[Ssr2-review] sections of report

k claffy kc at caida.org
Mon May 20 04:47:30 UTC 2019

i filled in all my @@ (marks where i had text),
and i've made a ton of comments on the dns ssr ws doc
and the recommendations (and a few in the q&a).

few other issues, that i'm not sure if/where to put
in the docs.  

i am wondering if the final report doesn't need a whole
category about measurement and data sharing. so many of
the recommendations seem to be asking for measurement/
data sharing.  but it may be that just because the perceived
need for measurement is so pervasive, making it a separate
section would be unbalanced.  so i didn't try to do it.
but maybe we should consider separately collating all the
specific measurements we are asking for, and what the 
specific questions we believe those measurements would answer.
because i think we do not do a great job of tying our
asks to the need/purpose/question/harm right now.
we ask for too much, and we cannot prioritize measurements
until we prioritize harms we're trying to mitgiate/prevent.
which means we need a taxonomy..  and if if we can't document
(maybe even quantify) a serious need/problem that the 
measurement will inform/address, we should drop it.

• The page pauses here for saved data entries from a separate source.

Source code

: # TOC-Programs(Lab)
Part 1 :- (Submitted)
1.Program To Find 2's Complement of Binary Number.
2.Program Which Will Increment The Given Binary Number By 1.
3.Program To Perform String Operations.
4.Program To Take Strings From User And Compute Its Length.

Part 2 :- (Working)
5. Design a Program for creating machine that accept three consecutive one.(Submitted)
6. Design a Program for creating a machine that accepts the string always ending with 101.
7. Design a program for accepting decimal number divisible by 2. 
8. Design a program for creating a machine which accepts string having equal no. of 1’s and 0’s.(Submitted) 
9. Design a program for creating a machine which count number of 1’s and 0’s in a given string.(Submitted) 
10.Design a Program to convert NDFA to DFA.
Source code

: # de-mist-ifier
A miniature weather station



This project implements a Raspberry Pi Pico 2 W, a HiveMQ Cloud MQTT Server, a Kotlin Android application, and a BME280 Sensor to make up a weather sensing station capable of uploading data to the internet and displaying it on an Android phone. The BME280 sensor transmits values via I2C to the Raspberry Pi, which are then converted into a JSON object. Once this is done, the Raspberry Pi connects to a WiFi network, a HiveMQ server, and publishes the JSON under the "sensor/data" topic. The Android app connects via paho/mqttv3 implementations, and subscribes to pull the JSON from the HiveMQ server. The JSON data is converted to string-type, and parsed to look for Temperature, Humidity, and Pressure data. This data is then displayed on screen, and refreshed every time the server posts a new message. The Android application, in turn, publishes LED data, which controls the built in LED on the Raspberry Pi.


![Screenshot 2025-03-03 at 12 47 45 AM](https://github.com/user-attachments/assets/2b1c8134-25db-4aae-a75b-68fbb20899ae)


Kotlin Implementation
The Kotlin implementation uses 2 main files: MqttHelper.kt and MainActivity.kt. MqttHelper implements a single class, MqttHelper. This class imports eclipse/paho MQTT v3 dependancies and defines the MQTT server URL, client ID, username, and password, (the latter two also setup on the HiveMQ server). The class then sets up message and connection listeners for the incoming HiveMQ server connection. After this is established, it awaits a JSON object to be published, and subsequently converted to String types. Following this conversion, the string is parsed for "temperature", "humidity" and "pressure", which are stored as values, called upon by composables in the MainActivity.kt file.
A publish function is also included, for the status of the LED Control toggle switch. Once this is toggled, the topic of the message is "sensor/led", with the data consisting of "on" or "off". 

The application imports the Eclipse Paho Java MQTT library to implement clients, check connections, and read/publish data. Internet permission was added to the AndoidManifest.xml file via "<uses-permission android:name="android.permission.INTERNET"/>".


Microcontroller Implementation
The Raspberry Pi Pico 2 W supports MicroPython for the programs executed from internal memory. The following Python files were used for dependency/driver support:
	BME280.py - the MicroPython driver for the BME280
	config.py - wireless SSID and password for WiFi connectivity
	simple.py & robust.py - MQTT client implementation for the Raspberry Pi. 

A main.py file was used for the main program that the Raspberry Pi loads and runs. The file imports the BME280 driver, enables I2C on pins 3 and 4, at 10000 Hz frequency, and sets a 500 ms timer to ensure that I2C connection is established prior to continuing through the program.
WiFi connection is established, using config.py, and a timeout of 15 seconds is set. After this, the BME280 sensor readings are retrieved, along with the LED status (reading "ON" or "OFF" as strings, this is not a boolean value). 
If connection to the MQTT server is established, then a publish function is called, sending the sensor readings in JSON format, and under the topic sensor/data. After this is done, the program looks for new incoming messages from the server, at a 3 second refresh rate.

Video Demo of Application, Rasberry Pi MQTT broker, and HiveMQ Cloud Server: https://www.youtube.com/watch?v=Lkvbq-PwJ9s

in this context, i think we probably need to ask for a new
curated data section of the web site, and we should specify
urls. maybe something like.
https://data.icann.org -- for raw data sets
https://statistics.icann.org -- for derivative data sets.
and then explicit data sets we think should go in there,
and important metadata (like dates when page is updated,
which often seem missing, e.g.,
indeed, i think we should recommend that every page have
a 'content last updated' date, because trying to figure
out what's stale and what's current on the web site
seems beyond even icann staff i ask for help ;(
e.g., icann has recently posted http://www.icann.org/opendata/,
which some vague promises, no date, and a promise for updates
as progress is made.. this is not what we want.  we should
be specific about each type of measurement, that every update
must include a date, type of data, expected use of data,
questions the data can answer, how to get the data, usage terms.

now to elephants in the room:

many ssr gaps are rooted in the lack of balance of
stakholders in the presumably multistakeholder process.
in particular, there is no significant representation of
public interest/consumer protection issues. it's amazing
how broad the consensus seems to be on this point. 
in this context, i find the report puzzling in many places,
asking for things as if they haven't been asked for many times,
including in ssr1.  are we still having the report on explicit
analysis of ssr1 implementation?  because i think it's important
to state in our new set of recommendations that some of these
attempts to get more attention to consumer protection have
been going on for over a decade.  and that if (when) they fail
this time, we have a backup recommendation to put in play.
that could have the word 'regulation' in it, but maybe we
figure out a way to make sure that if icann fails to achieve
what we consider needed in terms of substantial progress on
consumer protection, then icann should publish a report
stating that it failed to achieve ssr2 recommendations within
12,24,36 months.  e.g., one of our recommendations could be "
icann org should seek explicit consensus with 4-5 consumer
protection agencies on how abuse should be defined and handled,
before any discussion with CPs, and publish an explicit summary
of this consensus, or exactly where the consensus got stuck,
within 12 months of this report." then, if they fail, there
is a document that asserts it, that at least advances this
groundhog day conversation to the next step?

a related recommendation could/should be an ongoing function
to track progress of these recommendations, and prove monthly
reports to SSR2, and explicitly solicits our feedback on whether the
recommendation was implemented as we intended.  i.e., don't wait for
SSR3 who may have no idea what we even meant back in 2019...

i hear a growing number of others argue that we dont see real
change on consumer protection (SSR issues) until the fiscal
architecture changes.  we can discuss, but one example:

"center of excellence". is a nice idea, but so long as
it answers to icann, and so long as icann answers to the
industry that solely funds it, i don't see how it will effect
change. what is its incentive structure?  it is likely to just
waste many millions generating the appearance of "something
is being done".  i think it's our responsibility to point out
the fundamental incentive misalignment and lack of stakeholder
balance in the ssr context, and that it is not rational to
expect anything to change while the incentives/money flows 
remain as they are.  which means there needs to be a center
of excellence, but it needs to be funded by several governments,
industry, as well as icann, and have statutory support for
access to data (at least for researchers to data from r&rs
within their own country.) it must not require publication
review from funding sources.  it must be truly independent.  
that would have a chance to escape the stalemate wrt
consumer protection.

or if we cannot get consensus on such an idea, those of us
who agree can add it to the report as a minority view.